In the present case, though the judge made clear at a May 5, 2010, hearing that " [i]f somebody feels it's essential on a particular point to hear additional evidence, I would consider that," and noted that " as a technical matter either side has a right to request it,"  the Managers did not ask the court to rehear the live testimony of any witness whose original testimony before the master they viewed as especially farfetched or trustworthy. Instead, the Managers agreed— after retreating from their initial vow to " provide testimony at the hearings for all objections" to the master's report— that the judge could " rule from the record" " [a]s long as it includes a full consideration of what was said at the October 16 meeting." From that point, the Managers' approach focused singularly upon the transcript of the October 16 shareholder meeting, and instead of casting doubt upon any particular testimony before the master, the Managers characterized the October 16 transcript as " the final word" that would make everything else clear. As the Managers' counsel put it, " considering anything else before that was in essence just considering a draft iteration of the findings." Given the Managers' portrayal of the discrete question before the trial court and given their decision to decline the court's invitation to address any persisting credibility disputes with additional live testimony, we are not persuaded that the trial court's review of the master's findings failed to comply with Rule 53.
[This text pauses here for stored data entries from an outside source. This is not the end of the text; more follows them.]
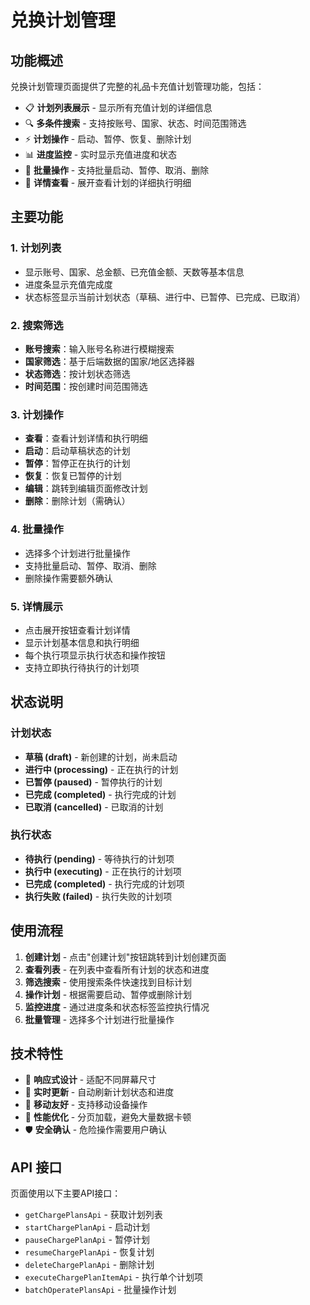 # 兑换计划管理

## 功能概述

兑换计划管理页面提供了完整的礼品卡充值计划管理功能，包括：

- 📋 **计划列表展示** - 显示所有充值计划的详细信息
- 🔍 **多条件搜索** - 支持按账号、国家、状态、时间范围筛选
- ⚡ **计划操作** - 启动、暂停、恢复、删除计划
- 📊 **进度监控** - 实时显示充值进度和状态
- 🔄 **批量操作** - 支持批量启动、暂停、取消、删除
- 📝 **详情查看** - 展开查看计划的详细执行明细

## 主要功能

### 1. 计划列表
- 显示账号、国家、总金额、已充值金额、天数等基本信息
- 进度条显示充值完成度
- 状态标签显示当前计划状态（草稿、进行中、已暂停、已完成、已取消）

### 2. 搜索筛选
- **账号搜索**：输入账号名称进行模糊搜索
- **国家筛选**：基于后端数据的国家/地区选择器
- **状态筛选**：按计划状态筛选
- **时间范围**：按创建时间范围筛选

### 3. 计划操作
- **查看**：查看计划详情和执行明细
- **启动**：启动草稿状态的计划
- **暂停**：暂停正在执行的计划
- **恢复**：恢复已暂停的计划
- **编辑**：跳转到编辑页面修改计划
- **删除**：删除计划（需确认）

### 4. 批量操作
- 选择多个计划进行批量操作
- 支持批量启动、暂停、取消、删除
- 删除操作需要额外确认

### 5. 详情展示
- 点击展开按钮查看计划详情
- 显示计划基本信息和执行明细
- 每个执行项显示执行状态和操作按钮
- 支持立即执行待执行的计划项

## 状态说明

### 计划状态
- **草稿 (draft)** - 新创建的计划，尚未启动
- **进行中 (processing)** - 正在执行的计划
- **已暂停 (paused)** - 暂停执行的计划
- **已完成 (completed)** - 执行完成的计划
- **已取消 (cancelled)** - 已取消的计划

### 执行状态
- **待执行 (pending)** - 等待执行的计划项
- **执行中 (executing)** - 正在执行的计划项
- **已完成 (completed)** - 执行完成的计划项
- **执行失败 (failed)** - 执行失败的计划项

## 使用流程

1. **创建计划** - 点击"创建计划"按钮跳转到计划创建页面
2. **查看列表** - 在列表中查看所有计划的状态和进度
3. **筛选搜索** - 使用搜索条件快速找到目标计划
4. **操作计划** - 根据需要启动、暂停或删除计划
5. **监控进度** - 通过进度条和状态标签监控执行情况
6. **批量管理** - 选择多个计划进行批量操作

## 技术特性

- 🎨 **响应式设计** - 适配不同屏幕尺寸
- 🔄 **实时更新** - 自动刷新计划状态和进度
- 📱 **移动友好** - 支持移动设备操作
- 🚀 **性能优化** - 分页加载，避免大量数据卡顿
- 🛡️ **安全确认** - 危险操作需要用户确认

## API 接口

页面使用以下主要API接口：

- `getChargePlansApi` - 获取计划列表
- `startChargePlanApi` - 启动计划
- `pauseChargePlanApi` - 暂停计划
- `resumeChargePlanApi` - 恢复计划
- `deleteChargePlanApi` - 删除计划
- `executeChargePlanItemApi` - 执行单个计划项
- `batchOperatePlansApi` - 批量操作计划 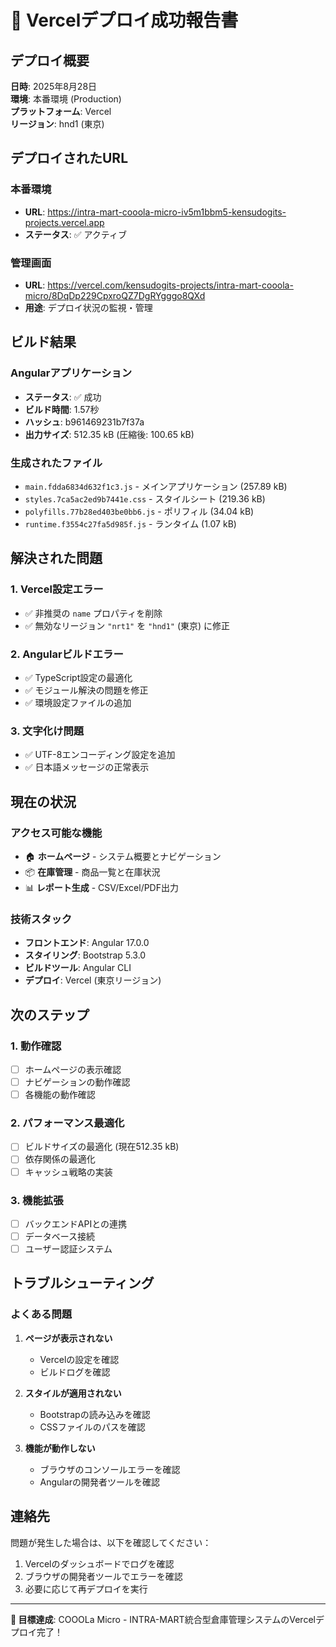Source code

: # 🎉 Vercelデプロイ成功報告書

## デプロイ概要

**日時**: 2025年8月28日  
**環境**: 本番環境 (Production)  
**プラットフォーム**: Vercel  
**リージョン**: hnd1 (東京)  

## デプロイされたURL

### 本番環境
- **URL**: https://intra-mart-cooola-micro-iv5m1bbm5-kensudogits-projects.vercel.app
- **ステータス**: ✅ アクティブ

### 管理画面
- **URL**: https://vercel.com/kensudogits-projects/intra-mart-cooola-micro/8DqDp229CpxroQZ7DgRYgggo8QXd
- **用途**: デプロイ状況の監視・管理

## ビルド結果

### Angularアプリケーション
- **ステータス**: ✅ 成功
- **ビルド時間**: 1.57秒
- **ハッシュ**: b961469231b7f37a
- **出力サイズ**: 512.35 kB (圧縮後: 100.65 kB)

### 生成されたファイル
- `main.fdda6834d632f1c3.js` - メインアプリケーション (257.89 kB)
- `styles.7ca5ac2ed9b7441e.css` - スタイルシート (219.36 kB)
- `polyfills.77b28ed403be0bb6.js` - ポリフィル (34.04 kB)
- `runtime.f3554c27fa5d985f.js` - ランタイム (1.07 kB)

## 解決された問題

### 1. Vercel設定エラー
- ✅ 非推奨の `name` プロパティを削除
- ✅ 無効なリージョン `"nrt1"` を `"hnd1"` (東京) に修正

### 2. Angularビルドエラー
- ✅ TypeScript設定の最適化
- ✅ モジュール解決の問題を修正
- ✅ 環境設定ファイルの追加

### 3. 文字化け問題
- ✅ UTF-8エンコーディング設定を追加
- ✅ 日本語メッセージの正常表示

## 現在の状況

### アクセス可能な機能
- 🏠 **ホームページ** - システム概要とナビゲーション
- 📦 **在庫管理** - 商品一覧と在庫状況
- 📊 **レポート生成** - CSV/Excel/PDF出力

### 技術スタック
- **フロントエンド**: Angular 17.0.0
- **スタイリング**: Bootstrap 5.3.0
- **ビルドツール**: Angular CLI
- **デプロイ**: Vercel (東京リージョン)

## 次のステップ

### 1. 動作確認
- [ ] ホームページの表示確認
- [ ] ナビゲーションの動作確認
- [ ] 各機能の動作確認

### 2. パフォーマンス最適化
- [ ] ビルドサイズの最適化 (現在512.35 kB)
- [ ] 依存関係の最適化
- [ ] キャッシュ戦略の実装

### 3. 機能拡張
- [ ] バックエンドAPIとの連携
- [ ] データベース接続
- [ ] ユーザー認証システム

## トラブルシューティング

### よくある問題
1. **ページが表示されない**
   - Vercelの設定を確認
   - ビルドログを確認

2. **スタイルが適用されない**
   - Bootstrapの読み込みを確認
   - CSSファイルのパスを確認

3. **機能が動作しない**
   - ブラウザのコンソールエラーを確認
   - Angularの開発者ツールを確認

## 連絡先

問題が発生した場合は、以下を確認してください：
1. Vercelのダッシュボードでログを確認
2. ブラウザの開発者ツールでエラーを確認
3. 必要に応じて再デプロイを実行

---

**🎯 目標達成**: COOOLa Micro - INTRA-MART統合型倉庫管理システムのVercelデプロイ完了！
Relatedly, we disagree with the Managers' claim on appeal that all of those objections from among the original set that the trial court did not specifically resolve in its order were still pending. As the
Managers now explain it, their second pared-down set of objections was intended solely as an alternate path to a decision in the Managers' favor, and unless the trial court accepted the Managers' analysis of the October 16 transcript and accordingly rejected the master's foremost findings, it was bound to address all of those objections and to issue findings on each one.
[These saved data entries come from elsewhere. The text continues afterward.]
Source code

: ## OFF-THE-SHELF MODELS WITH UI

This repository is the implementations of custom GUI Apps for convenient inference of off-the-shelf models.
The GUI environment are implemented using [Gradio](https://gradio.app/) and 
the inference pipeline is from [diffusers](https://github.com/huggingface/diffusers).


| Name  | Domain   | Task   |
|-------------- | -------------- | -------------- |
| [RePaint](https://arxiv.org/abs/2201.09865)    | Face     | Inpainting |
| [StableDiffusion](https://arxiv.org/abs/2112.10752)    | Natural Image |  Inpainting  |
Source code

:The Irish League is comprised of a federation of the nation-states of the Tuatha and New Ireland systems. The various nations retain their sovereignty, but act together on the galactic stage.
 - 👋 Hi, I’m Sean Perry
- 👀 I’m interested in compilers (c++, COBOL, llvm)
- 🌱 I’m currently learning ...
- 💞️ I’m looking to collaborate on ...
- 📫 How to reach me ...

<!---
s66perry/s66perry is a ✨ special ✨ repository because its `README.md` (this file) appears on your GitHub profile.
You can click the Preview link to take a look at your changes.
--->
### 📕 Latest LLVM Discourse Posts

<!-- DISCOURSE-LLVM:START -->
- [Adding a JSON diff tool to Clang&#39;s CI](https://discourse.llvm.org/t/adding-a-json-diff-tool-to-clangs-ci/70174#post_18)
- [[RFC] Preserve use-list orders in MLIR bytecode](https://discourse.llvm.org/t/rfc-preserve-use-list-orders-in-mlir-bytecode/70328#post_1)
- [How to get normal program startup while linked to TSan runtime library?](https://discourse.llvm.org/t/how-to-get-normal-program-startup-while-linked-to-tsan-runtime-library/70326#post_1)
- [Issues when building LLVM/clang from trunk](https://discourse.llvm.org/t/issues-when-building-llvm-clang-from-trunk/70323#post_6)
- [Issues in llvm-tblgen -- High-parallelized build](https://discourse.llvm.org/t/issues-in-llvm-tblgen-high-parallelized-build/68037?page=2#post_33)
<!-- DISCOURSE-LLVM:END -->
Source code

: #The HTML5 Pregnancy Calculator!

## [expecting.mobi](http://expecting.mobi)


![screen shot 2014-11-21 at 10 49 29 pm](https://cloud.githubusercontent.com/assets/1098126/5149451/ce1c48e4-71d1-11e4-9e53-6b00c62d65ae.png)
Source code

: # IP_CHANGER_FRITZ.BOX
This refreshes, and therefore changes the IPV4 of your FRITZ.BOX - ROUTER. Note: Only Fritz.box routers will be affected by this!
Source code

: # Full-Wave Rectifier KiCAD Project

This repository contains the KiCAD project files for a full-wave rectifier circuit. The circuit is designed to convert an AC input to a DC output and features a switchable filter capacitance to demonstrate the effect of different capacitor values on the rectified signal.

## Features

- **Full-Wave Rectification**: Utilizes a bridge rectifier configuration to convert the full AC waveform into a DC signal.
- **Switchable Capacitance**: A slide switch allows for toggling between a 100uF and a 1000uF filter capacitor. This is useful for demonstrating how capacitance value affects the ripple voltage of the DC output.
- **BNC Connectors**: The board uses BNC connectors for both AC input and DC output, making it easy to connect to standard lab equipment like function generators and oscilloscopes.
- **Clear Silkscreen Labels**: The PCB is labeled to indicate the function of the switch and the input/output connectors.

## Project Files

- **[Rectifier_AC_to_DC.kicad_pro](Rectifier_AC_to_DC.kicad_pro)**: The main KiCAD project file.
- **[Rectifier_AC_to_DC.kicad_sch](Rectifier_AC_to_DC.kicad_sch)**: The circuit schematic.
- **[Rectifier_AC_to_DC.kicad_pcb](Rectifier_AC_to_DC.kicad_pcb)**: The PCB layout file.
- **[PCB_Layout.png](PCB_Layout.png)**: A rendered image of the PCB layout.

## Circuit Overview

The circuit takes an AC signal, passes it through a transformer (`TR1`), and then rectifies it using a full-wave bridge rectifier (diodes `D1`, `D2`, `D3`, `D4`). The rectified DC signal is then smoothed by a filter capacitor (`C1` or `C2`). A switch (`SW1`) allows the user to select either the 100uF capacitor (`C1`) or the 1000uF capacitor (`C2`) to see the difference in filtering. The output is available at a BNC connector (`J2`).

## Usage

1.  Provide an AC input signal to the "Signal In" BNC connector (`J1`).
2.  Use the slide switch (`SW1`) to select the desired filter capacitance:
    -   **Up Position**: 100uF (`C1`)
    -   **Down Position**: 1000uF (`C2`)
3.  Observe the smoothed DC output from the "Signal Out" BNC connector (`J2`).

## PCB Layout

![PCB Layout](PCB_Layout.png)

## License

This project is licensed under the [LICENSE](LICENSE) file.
The record suggests otherwise.
In its September 2, 2010, order, the trial judge described his understanding of the matters before him on review like this:
Initially, the Managers sought a full rehearing of the issues with the witnesses repeating the testimony given before the [master]. After a change in counsel in March, 2010, the Managers have modified this position. They submitted a second compendium of objections and agreed to a decision based on the existing record.
The court made clear that " the existing record" included what the Managers most cared about: the transcript of the October 16 meeting of the restaurants' investors. The court's interpretation of the task before it squares with what the parties seemed to contemplate at the hearings leading up to the trial court's order. By the time the court heard the last arguments before issuing its ruling, the Managers had deliberately— and seemingly strategically— limited their legal and factual claims to the streamlined version of their challenges on which the trial court ultimately ruled.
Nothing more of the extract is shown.